Collected data:
^^^^
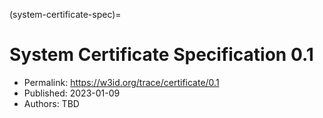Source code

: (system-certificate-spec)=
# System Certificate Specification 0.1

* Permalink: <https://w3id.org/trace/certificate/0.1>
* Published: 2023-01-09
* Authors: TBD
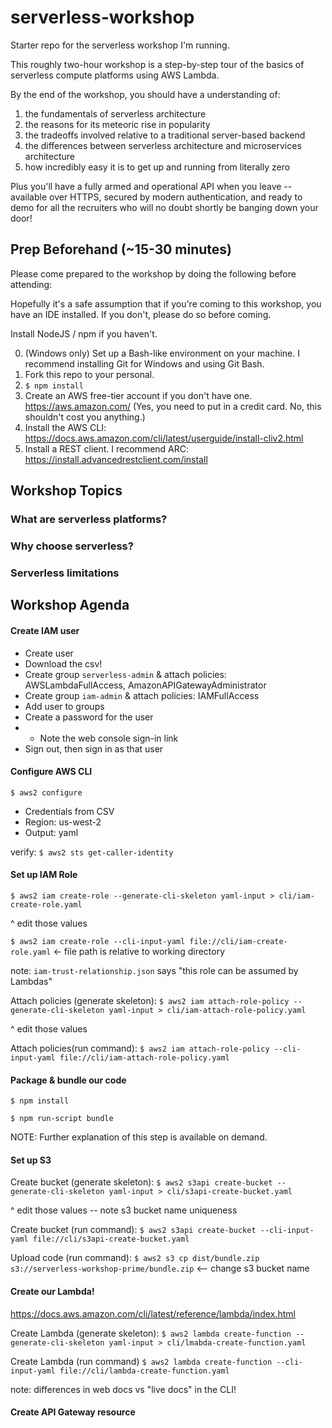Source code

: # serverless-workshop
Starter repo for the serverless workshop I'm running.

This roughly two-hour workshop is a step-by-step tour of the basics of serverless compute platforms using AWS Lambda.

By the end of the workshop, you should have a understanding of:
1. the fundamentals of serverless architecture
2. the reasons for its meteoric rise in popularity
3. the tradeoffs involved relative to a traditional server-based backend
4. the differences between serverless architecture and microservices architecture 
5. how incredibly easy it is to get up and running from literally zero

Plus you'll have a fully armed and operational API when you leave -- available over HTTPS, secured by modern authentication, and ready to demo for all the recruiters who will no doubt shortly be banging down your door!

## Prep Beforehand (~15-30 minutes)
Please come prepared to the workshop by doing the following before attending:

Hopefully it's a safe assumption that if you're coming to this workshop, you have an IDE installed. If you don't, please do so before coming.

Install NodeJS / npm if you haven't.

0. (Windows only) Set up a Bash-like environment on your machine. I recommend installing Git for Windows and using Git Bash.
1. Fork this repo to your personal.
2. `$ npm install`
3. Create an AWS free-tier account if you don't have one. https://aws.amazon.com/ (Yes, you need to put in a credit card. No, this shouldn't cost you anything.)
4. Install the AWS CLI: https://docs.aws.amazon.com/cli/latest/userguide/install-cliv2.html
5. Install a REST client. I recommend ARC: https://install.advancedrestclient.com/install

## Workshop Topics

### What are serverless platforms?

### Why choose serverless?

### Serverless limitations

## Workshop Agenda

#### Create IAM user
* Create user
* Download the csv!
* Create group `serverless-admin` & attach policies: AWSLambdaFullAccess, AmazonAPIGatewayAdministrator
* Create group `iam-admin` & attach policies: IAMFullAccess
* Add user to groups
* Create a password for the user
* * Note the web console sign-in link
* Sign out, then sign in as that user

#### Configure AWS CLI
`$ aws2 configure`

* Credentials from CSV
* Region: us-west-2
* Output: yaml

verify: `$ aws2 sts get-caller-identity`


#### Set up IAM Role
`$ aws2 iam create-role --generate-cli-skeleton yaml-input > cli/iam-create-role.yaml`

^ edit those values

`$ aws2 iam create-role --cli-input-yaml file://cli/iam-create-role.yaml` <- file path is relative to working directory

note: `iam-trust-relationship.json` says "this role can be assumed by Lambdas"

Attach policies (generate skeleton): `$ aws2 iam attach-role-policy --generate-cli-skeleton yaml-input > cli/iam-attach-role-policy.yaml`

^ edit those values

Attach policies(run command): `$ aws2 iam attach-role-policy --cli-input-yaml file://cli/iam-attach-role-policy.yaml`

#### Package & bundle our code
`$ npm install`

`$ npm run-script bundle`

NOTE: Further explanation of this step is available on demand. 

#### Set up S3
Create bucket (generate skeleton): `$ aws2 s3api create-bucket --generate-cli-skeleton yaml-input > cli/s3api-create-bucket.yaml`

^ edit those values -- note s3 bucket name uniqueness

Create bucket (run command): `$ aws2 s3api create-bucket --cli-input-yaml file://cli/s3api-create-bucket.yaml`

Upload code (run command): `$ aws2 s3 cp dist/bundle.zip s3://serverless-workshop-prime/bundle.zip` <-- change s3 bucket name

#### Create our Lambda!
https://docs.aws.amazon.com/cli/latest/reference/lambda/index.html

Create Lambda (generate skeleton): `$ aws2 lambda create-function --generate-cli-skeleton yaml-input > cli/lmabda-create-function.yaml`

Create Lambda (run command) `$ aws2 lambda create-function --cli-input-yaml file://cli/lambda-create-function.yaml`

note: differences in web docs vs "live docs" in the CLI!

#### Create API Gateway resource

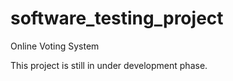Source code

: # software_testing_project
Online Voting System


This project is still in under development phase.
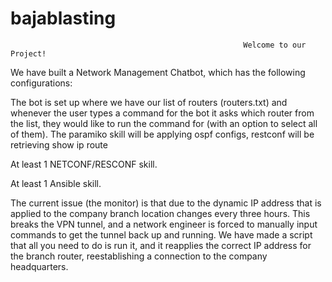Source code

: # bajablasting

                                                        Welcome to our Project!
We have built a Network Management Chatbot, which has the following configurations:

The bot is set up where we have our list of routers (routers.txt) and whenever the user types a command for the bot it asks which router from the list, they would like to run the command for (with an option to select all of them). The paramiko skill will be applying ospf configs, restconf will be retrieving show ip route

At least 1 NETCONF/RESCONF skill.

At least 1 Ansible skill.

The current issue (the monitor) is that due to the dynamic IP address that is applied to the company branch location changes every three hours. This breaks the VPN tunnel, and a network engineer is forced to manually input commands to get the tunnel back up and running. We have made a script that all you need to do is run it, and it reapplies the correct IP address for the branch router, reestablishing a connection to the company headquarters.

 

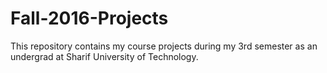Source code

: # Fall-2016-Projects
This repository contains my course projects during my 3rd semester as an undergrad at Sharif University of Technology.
^^^^
* [WHAT IS EXPECTED]: Restate each entry verbatim and skip every image.

* [ANSWER FOR THIS EXERCISE]:
Source code

: (system-certificate-spec)=
# System Certificate Specification 0.1

* Permalink: <https://w3id.org/trace/certificate/0.1>
* Published: 2023-01-09
* Authors: TBD
Source code

: # serverless-workshop
Starter repo for the serverless workshop I'm running.

This roughly two-hour workshop is a step-by-step tour of the basics of serverless compute platforms using AWS Lambda.

By the end of the workshop, you should have a understanding of:
1. the fundamentals of serverless architecture
2. the reasons for its meteoric rise in popularity
3. the tradeoffs involved relative to a traditional server-based backend
4. the differences between serverless architecture and microservices architecture 
5. how incredibly easy it is to get up and running from literally zero

Plus you'll have a fully armed and operational API when you leave -- available over HTTPS, secured by modern authentication, and ready to demo for all the recruiters who will no doubt shortly be banging down your door!

## Prep Beforehand (~15-30 minutes)
Please come prepared to the workshop by doing the following before attending:

Hopefully it's a safe assumption that if you're coming to this workshop, you have an IDE installed. If you don't, please do so before coming.

Install NodeJS / npm if you haven't.

0. (Windows only) Set up a Bash-like environment on your machine. I recommend installing Git for Windows and using Git Bash.
1. Fork this repo to your personal.
2. `$ npm install`
3. Create an AWS free-tier account if you don't have one. https://aws.amazon.com/ (Yes, you need to put in a credit card. No, this shouldn't cost you anything.)
4. Install the AWS CLI: https://docs.aws.amazon.com/cli/latest/userguide/install-cliv2.html
5. Install a REST client. I recommend ARC: https://install.advancedrestclient.com/install

## Workshop Topics

### What are serverless platforms?

### Why choose serverless?

### Serverless limitations

## Workshop Agenda

#### Create IAM user
* Create user
* Download the csv!
* Create group `serverless-admin` & attach policies: AWSLambdaFullAccess, AmazonAPIGatewayAdministrator
* Create group `iam-admin` & attach policies: IAMFullAccess
* Add user to groups
* Create a password for the user
* * Note the web console sign-in link
* Sign out, then sign in as that user

#### Configure AWS CLI
`$ aws2 configure`

* Credentials from CSV
* Region: us-west-2
* Output: yaml

verify: `$ aws2 sts get-caller-identity`


#### Set up IAM Role
`$ aws2 iam create-role --generate-cli-skeleton yaml-input > cli/iam-create-role.yaml`

^ edit those values

`$ aws2 iam create-role --cli-input-yaml file://cli/iam-create-role.yaml` <- file path is relative to working directory

note: `iam-trust-relationship.json` says "this role can be assumed by Lambdas"

Attach policies (generate skeleton): `$ aws2 iam attach-role-policy --generate-cli-skeleton yaml-input > cli/iam-attach-role-policy.yaml`

^ edit those values

Attach policies(run command): `$ aws2 iam attach-role-policy --cli-input-yaml file://cli/iam-attach-role-policy.yaml`

#### Package & bundle our code
`$ npm install`

`$ npm run-script bundle`

NOTE: Further explanation of this step is available on demand. 

#### Set up S3
Create bucket (generate skeleton): `$ aws2 s3api create-bucket --generate-cli-skeleton yaml-input > cli/s3api-create-bucket.yaml`

^ edit those values -- note s3 bucket name uniqueness

Create bucket (run command): `$ aws2 s3api create-bucket --cli-input-yaml file://cli/s3api-create-bucket.yaml`

Upload code (run command): `$ aws2 s3 cp dist/bundle.zip s3://serverless-workshop-prime/bundle.zip` <-- change s3 bucket name

#### Create our Lambda!
https://docs.aws.amazon.com/cli/latest/reference/lambda/index.html

Create Lambda (generate skeleton): `$ aws2 lambda create-function --generate-cli-skeleton yaml-input > cli/lmabda-create-function.yaml`

Create Lambda (run command) `$ aws2 lambda create-function --cli-input-yaml file://cli/lambda-create-function.yaml`

note: differences in web docs vs "live docs" in the CLI!

#### Create API Gateway resource

Source code

: # software_testing_project
Online Voting System


This project is still in under development phase.
Source code

: # bajablasting

                                                        Welcome to our Project!
We have built a Network Management Chatbot, which has the following configurations:

The bot is set up where we have our list of routers (routers.txt) and whenever the user types a command for the bot it asks which router from the list, they would like to run the command for (with an option to select all of them). The paramiko skill will be applying ospf configs, restconf will be retrieving show ip route

At least 1 NETCONF/RESCONF skill.

At least 1 Ansible skill.

The current issue (the monitor) is that due to the dynamic IP address that is applied to the company branch location changes every three hours. This breaks the VPN tunnel, and a network engineer is forced to manually input commands to get the tunnel back up and running. We have made a script that all you need to do is run it, and it reapplies the correct IP address for the branch router, reestablishing a connection to the company headquarters.

 

Source code

: # Fall-2016-Projects
This repository contains my course projects during my 3rd semester as an undergrad at Sharif University of Technology.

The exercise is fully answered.